Biden the Fed’s Hand
Everyone in Washington knows that the Federal Reserve is a political institution, designed to benefit both Republican and Democratic administrations. President Donald Trump pointed this out on the campaign trail in 2016, so it is no secret that he has been utilizing the central bank as another weapon in his MAGA or KAG arsenal. But while monetary policy fails to generate much attention in politics, it looks like the Democrats might be attempting to alter the Eccles Building’s mandates.
The Wall Street Journal is reporting that former Vice President Joe Biden and his team are attempting to make racial equity a part of the central bank’s third mandate. Full employment and inflation have been the Fed’s two official mandates since its creation.
According to the newspaper, a Biden administration would require the Fed Chair to collect data and report on “the extent of racial employment and wage gaps” and what the Fed could do about them. Ultimately, the idea is to pump money into either black-owned businesses or companies that hire black workers. But that is not all.
WSJ further reports:
“The Biden monetary mandate also would open the door to regulatory mischief, which is the real prize for the progressive left. Under a diversity mandate, the Fed could require the banks it regulates to collect detailed data about the racial make-up of employees, and their pay, at companies applying for loans.

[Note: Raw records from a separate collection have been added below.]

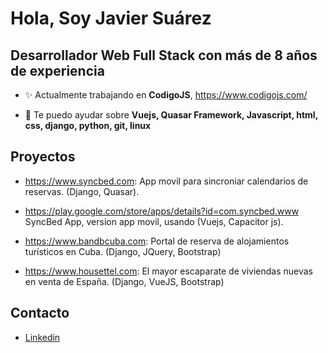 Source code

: <h1>Hola, Soy Javier Suárez</h1>
<h2>Desarrollador Web Full Stack con más de 8 años de experiencia</h2>

- ✨ Actualmente trabajando en **CodigoJS**, https://www.codigojs.com/

- 💬 Te puedo ayudar sobre **Vuejs, Quasar Framework, Javascript, html, css, django, python, git, linux**

<h2>Proyectos</h2>

- https://www.syncbed.com: App movil para sincroniar calendarios de reservas. (Django, Quasar).
- https://play.google.com/store/apps/details?id=com.syncbed.www SyncBed App, version app movil, usando (Vuejs, Capacitor js).

- https://www.bandbcuba.com: Portal de reserva de alojamientos turísticos en Cuba. (Django, JQuery, Bootstrap)

- https://www.housettel.com: El mayor escaparate de viviendas nuevas en venta de España. (Django, VueJS, Bootstrap)

<h2>Contacto</h2>

- [Linkedin](https://www.linkedin.com/in/javiersr88/)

That data could then form a basis for enforcement action against banks that didn’t do enough to reduce racial pay gaps via their lending decisions, whatever “enough” means in the wilds of social-justice Twitter or a Treasury run by Elizabeth Warren. This would be a back-door way to impose through regulatory pressure various wage and diversity rules that otherwise couldn’t pass Congress or survive the Supreme Court.”
In recent years, Democrats have been pushing the Fed to become more woke. Senators want more black people to serve in the Fed, while members of the central bank have been advocating for wokeness in monetary policy. The concept of a central bank is already inherently socialist, so adding the Marxist element of Black Lives Matter (not black lives matter) would make the Soviet disciples satisfied.
Mnuchin on Dollars
The Trump administration’s take on the U.S. dollar over the years has been up and down. In 2017, White House officials were talking about abandoning the strong-dollar policy of the last 25 years. A couple of years later, the Oval Office is pleased by the currency’s endurance through market turbulence.
The latest position, according to Treasury Secretary Steven Mnuchin, is that “we want a stable dollar.” Speaking in an interview with CNBC, Mnuchin noted that the president and his colleagues would continue to keep the greenback as the world’s premier reserve currency.
“[T]he dollar reflects lots of money coming into the United States, so I’m not going to make any short-term comments on the dollar. Over the long term, you know, the dollar is the greatest place to be all over the world, the reserve currency of the world, and we’re going to protect that.”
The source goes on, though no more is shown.